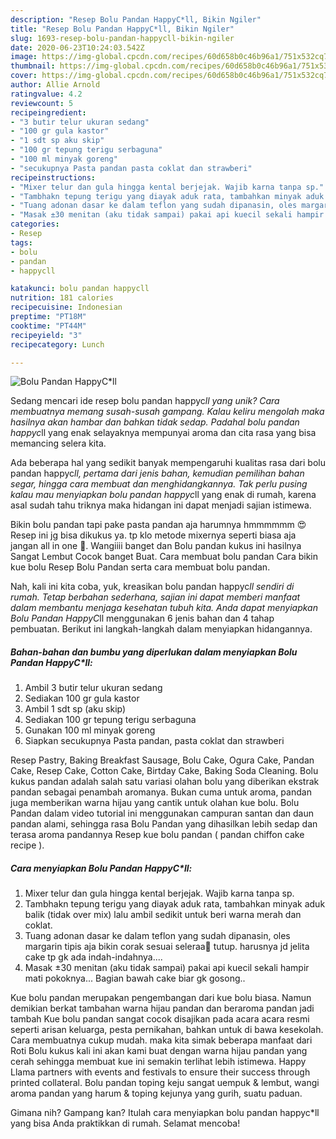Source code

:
 ```yaml
---
description: "Resep Bolu Pandan HappyC*ll, Bikin Ngiler"
title: "Resep Bolu Pandan HappyC*ll, Bikin Ngiler"
slug: 1693-resep-bolu-pandan-happycll-bikin-ngiler
date: 2020-06-23T10:24:03.542Z
image: https://img-global.cpcdn.com/recipes/60d658b0c46b96a1/751x532cq70/bolu-pandan-happycll-foto-resep-utama.jpg
thumbnail: https://img-global.cpcdn.com/recipes/60d658b0c46b96a1/751x532cq70/bolu-pandan-happycll-foto-resep-utama.jpg
cover: https://img-global.cpcdn.com/recipes/60d658b0c46b96a1/751x532cq70/bolu-pandan-happycll-foto-resep-utama.jpg
author: Allie Arnold
ratingvalue: 4.2
reviewcount: 5
recipeingredient:
- "3 butir telur ukuran sedang"
- "100 gr gula kastor"
- "1 sdt sp aku skip"
- "100 gr tepung terigu serbaguna"
- "100 ml minyak goreng"
- "secukupnya Pasta pandan pasta coklat dan strawberi"
recipeinstructions:
- "Mixer telur dan gula hingga kental berjejak. Wajib karna tanpa sp."
- "Tambhakn tepung terigu yang diayak aduk rata, tambahkan minyak aduk balik (tidak over mix) lalu ambil sedikit untuk beri warna merah dan coklat."
- "Tuang adonan dasar ke dalam teflon yang sudah dipanasin, oles margarin tipis aja bikin corak sesuai seleraa🤭 tutup. harusnya jd jelita cake tp gk ada indah-indahnya...."
- "Masak ±30 menitan (aku tidak sampai) pakai api kuecil sekali hampir mati pokoknya... Bagian bawah cake biar gk gosong.."
categories:
- Resep
tags:
- bolu
- pandan
- happycll

katakunci: bolu pandan happycll 
nutrition: 181 calories
recipecuisine: Indonesian
preptime: "PT18M"
cooktime: "PT44M"
recipeyield: "3"
recipecategory: Lunch

---
```



![Bolu Pandan HappyC*ll](https://img-global.cpcdn.com/recipes/60d658b0c46b96a1/751x532cq70/bolu-pandan-happycll-foto-resep-utama.jpg)

Sedang mencari ide resep bolu pandan happyc*ll yang unik? Cara membuatnya memang susah-susah gampang. Kalau keliru mengolah maka hasilnya akan hambar dan bahkan tidak sedap. Padahal bolu pandan happyc*ll yang enak selayaknya mempunyai aroma dan cita rasa yang bisa memancing selera kita.

Ada beberapa hal yang sedikit banyak mempengaruhi kualitas rasa dari bolu pandan happyc*ll, pertama dari jenis bahan, kemudian pemilihan bahan segar, hingga cara membuat dan menghidangkannya. Tak perlu pusing kalau mau menyiapkan bolu pandan happyc*ll yang enak di rumah, karena asal sudah tahu triknya maka hidangan ini dapat menjadi sajian istimewa.

Bikin bolu pandan tapi pake pasta pandan aja harumnya hmmmmmm 😍 Resep ini jg bisa dikukus ya. tp klo metode mixernya seperti biasa aja jangan all in one 🤗. Wangiiii banget dan Bolu pandan kukus ini hasilnya Sangat Lembut Cocok banget Buat. Cara membuat bolu pandan Cara bikin kue bolu Resep Bolu Pandan serta cara membuat bolu pandan.


Nah, kali ini kita coba, yuk, kreasikan bolu pandan happyc*ll sendiri di rumah. Tetap berbahan sederhana, sajian ini dapat memberi manfaat dalam membantu menjaga kesehatan tubuh kita. Anda dapat menyiapkan Bolu Pandan HappyC*ll menggunakan 6 jenis bahan dan 4 tahap pembuatan. Berikut ini langkah-langkah dalam menyiapkan hidangannya.

<!--inarticleads1-->

##### Bahan-bahan dan bumbu yang diperlukan dalam menyiapkan Bolu Pandan HappyC*ll:

1. Ambil 3 butir telur ukuran sedang
1. Sediakan 100 gr gula kastor
1. Ambil 1 sdt sp (aku skip)
1. Sediakan 100 gr tepung terigu serbaguna
1. Gunakan 100 ml minyak goreng
1. Siapkan secukupnya Pasta pandan, pasta coklat dan strawberi


Resep Pastry, Baking Breakfast Sausage, Bolu Cake, Ogura Cake, Pandan Cake, Resep Cake, Cotton Cake, Birtday Cake, Baking Soda Cleaning. Bolu kukus pandan adalah salah satu variasi olahan bolu yang diberikan ekstrak pandan sebagai penambah aromanya. Bukan cuma untuk aroma, pandan juga memberikan warna hijau yang cantik untuk olahan kue bolu. Bolu Pandan dalam video tutorial ini menggunakan campuran santan dan daun pandan alami, sehingga rasa Bolu Pandan yang dihasilkan lebih sedap dan terasa aroma pandannya Resep kue bolu pandan ( pandan chiffon cake recipe ). 

<!--inarticleads2-->

##### Cara menyiapkan Bolu Pandan HappyC*ll:

1. Mixer telur dan gula hingga kental berjejak. Wajib karna tanpa sp.
1. Tambhakn tepung terigu yang diayak aduk rata, tambahkan minyak aduk balik (tidak over mix) lalu ambil sedikit untuk beri warna merah dan coklat.
1. Tuang adonan dasar ke dalam teflon yang sudah dipanasin, oles margarin tipis aja bikin corak sesuai seleraa🤭 tutup. harusnya jd jelita cake tp gk ada indah-indahnya....
1. Masak ±30 menitan (aku tidak sampai) pakai api kuecil sekali hampir mati pokoknya... Bagian bawah cake biar gk gosong..


Kue bolu pandan merupakan pengembangan dari kue bolu biasa. Namun demikian berkat tambahan warna hijau pandan dan beraroma pandan jadi tambah Kue bolu pandan sangat cocok disajikan pada acara acara resmi seperti arisan keluarga, pesta pernikahan, bahkan untuk di bawa kesekolah. Cara membuatnya cukup mudah. maka kita simak beberapa manfaat dari Roti Bolu kukus kali ini akan kami buat dengan warna hijau pandan yang cerah sehingga membuat kue ini semakin terlihat lebih istimewa. Happy Llama partners with events and festivals to ensure their success through printed collateral. Bolu pandan toping keju sangat uempuk &amp; lembut, wangi aroma pandan yang harum &amp; toping kejunya yang gurih, suatu paduan. 

Gimana nih? Gampang kan? Itulah cara menyiapkan bolu pandan happyc*ll yang bisa Anda praktikkan di rumah. Selamat mencoba!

------------

■ Action item:
Give the listing above again in its entirety, exactly as written and free of images.

■ Result of the task:
Source code

:
 ```yaml
---
description: "Resep Bolu Pandan HappyC*ll, Bikin Ngiler"
title: "Resep Bolu Pandan HappyC*ll, Bikin Ngiler"
slug: 1693-resep-bolu-pandan-happycll-bikin-ngiler
date: 2020-06-23T10:24:03.542Z
image: https://img-global.cpcdn.com/recipes/60d658b0c46b96a1/751x532cq70/bolu-pandan-happycll-foto-resep-utama.jpg
thumbnail: https://img-global.cpcdn.com/recipes/60d658b0c46b96a1/751x532cq70/bolu-pandan-happycll-foto-resep-utama.jpg
cover: https://img-global.cpcdn.com/recipes/60d658b0c46b96a1/751x532cq70/bolu-pandan-happycll-foto-resep-utama.jpg
author: Allie Arnold
ratingvalue: 4.2
reviewcount: 5
recipeingredient:
- "3 butir telur ukuran sedang"
- "100 gr gula kastor"
- "1 sdt sp aku skip"
- "100 gr tepung terigu serbaguna"
- "100 ml minyak goreng"
- "secukupnya Pasta pandan pasta coklat dan strawberi"
recipeinstructions:
- "Mixer telur dan gula hingga kental berjejak. Wajib karna tanpa sp."
- "Tambhakn tepung terigu yang diayak aduk rata, tambahkan minyak aduk balik (tidak over mix) lalu ambil sedikit untuk beri warna merah dan coklat."
- "Tuang adonan dasar ke dalam teflon yang sudah dipanasin, oles margarin tipis aja bikin corak sesuai seleraa🤭 tutup. harusnya jd jelita cake tp gk ada indah-indahnya...."
- "Masak ±30 menitan (aku tidak sampai) pakai api kuecil sekali hampir mati pokoknya... Bagian bawah cake biar gk gosong.."
categories:
- Resep
tags:
- bolu
- pandan
- happycll

katakunci: bolu pandan happycll 
nutrition: 181 calories
recipecuisine: Indonesian
preptime: "PT18M"
cooktime: "PT44M"
recipeyield: "3"
recipecategory: Lunch

---
```



![Bolu Pandan HappyC*ll](https://img-global.cpcdn.com/recipes/60d658b0c46b96a1/751x532cq70/bolu-pandan-happycll-foto-resep-utama.jpg)

Sedang mencari ide resep bolu pandan happyc*ll yang unik? Cara membuatnya memang susah-susah gampang. Kalau keliru mengolah maka hasilnya akan hambar dan bahkan tidak sedap. Padahal bolu pandan happyc*ll yang enak selayaknya mempunyai aroma dan cita rasa yang bisa memancing selera kita.

Ada beberapa hal yang sedikit banyak mempengaruhi kualitas rasa dari bolu pandan happyc*ll, pertama dari jenis bahan, kemudian pemilihan bahan segar, hingga cara membuat dan menghidangkannya. Tak perlu pusing kalau mau menyiapkan bolu pandan happyc*ll yang enak di rumah, karena asal sudah tahu triknya maka hidangan ini dapat menjadi sajian istimewa.

Bikin bolu pandan tapi pake pasta pandan aja harumnya hmmmmmm 😍 Resep ini jg bisa dikukus ya. tp klo metode mixernya seperti biasa aja jangan all in one 🤗. Wangiiii banget dan Bolu pandan kukus ini hasilnya Sangat Lembut Cocok banget Buat. Cara membuat bolu pandan Cara bikin kue bolu Resep Bolu Pandan serta cara membuat bolu pandan.


Nah, kali ini kita coba, yuk, kreasikan bolu pandan happyc*ll sendiri di rumah. Tetap berbahan sederhana, sajian ini dapat memberi manfaat dalam membantu menjaga kesehatan tubuh kita. Anda dapat menyiapkan Bolu Pandan HappyC*ll menggunakan 6 jenis bahan dan 4 tahap pembuatan. Berikut ini langkah-langkah dalam menyiapkan hidangannya.

<!--inarticleads1-->

##### Bahan-bahan dan bumbu yang diperlukan dalam menyiapkan Bolu Pandan HappyC*ll:

1. Ambil 3 butir telur ukuran sedang
1. Sediakan 100 gr gula kastor
1. Ambil 1 sdt sp (aku skip)
1. Sediakan 100 gr tepung terigu serbaguna
1. Gunakan 100 ml minyak goreng
1. Siapkan secukupnya Pasta pandan, pasta coklat dan strawberi


Resep Pastry, Baking Breakfast Sausage, Bolu Cake, Ogura Cake, Pandan Cake, Resep Cake, Cotton Cake, Birtday Cake, Baking Soda Cleaning. Bolu kukus pandan adalah salah satu variasi olahan bolu yang diberikan ekstrak pandan sebagai penambah aromanya. Bukan cuma untuk aroma, pandan juga memberikan warna hijau yang cantik untuk olahan kue bolu. Bolu Pandan dalam video tutorial ini menggunakan campuran santan dan daun pandan alami, sehingga rasa Bolu Pandan yang dihasilkan lebih sedap dan terasa aroma pandannya Resep kue bolu pandan ( pandan chiffon cake recipe ). 

<!--inarticleads2-->

##### Cara menyiapkan Bolu Pandan HappyC*ll:

1. Mixer telur dan gula hingga kental berjejak. Wajib karna tanpa sp.
1. Tambhakn tepung terigu yang diayak aduk rata, tambahkan minyak aduk balik (tidak over mix) lalu ambil sedikit untuk beri warna merah dan coklat.
1. Tuang adonan dasar ke dalam teflon yang sudah dipanasin, oles margarin tipis aja bikin corak sesuai seleraa🤭 tutup. harusnya jd jelita cake tp gk ada indah-indahnya....
1. Masak ±30 menitan (aku tidak sampai) pakai api kuecil sekali hampir mati pokoknya... Bagian bawah cake biar gk gosong..


Kue bolu pandan merupakan pengembangan dari kue bolu biasa. Namun demikian berkat tambahan warna hijau pandan dan beraroma pandan jadi tambah Kue bolu pandan sangat cocok disajikan pada acara acara resmi seperti arisan keluarga, pesta pernikahan, bahkan untuk di bawa kesekolah. Cara membuatnya cukup mudah. maka kita simak beberapa manfaat dari Roti Bolu kukus kali ini akan kami buat dengan warna hijau pandan yang cerah sehingga membuat kue ini semakin terlihat lebih istimewa. Happy Llama partners with events and festivals to ensure their success through printed collateral. Bolu pandan toping keju sangat uempuk &amp; lembut, wangi aroma pandan yang harum &amp; toping kejunya yang gurih, suatu paduan. 

Gimana nih? Gampang kan? Itulah cara menyiapkan bolu pandan happyc*ll yang bisa Anda praktikkan di rumah. Selamat mencoba!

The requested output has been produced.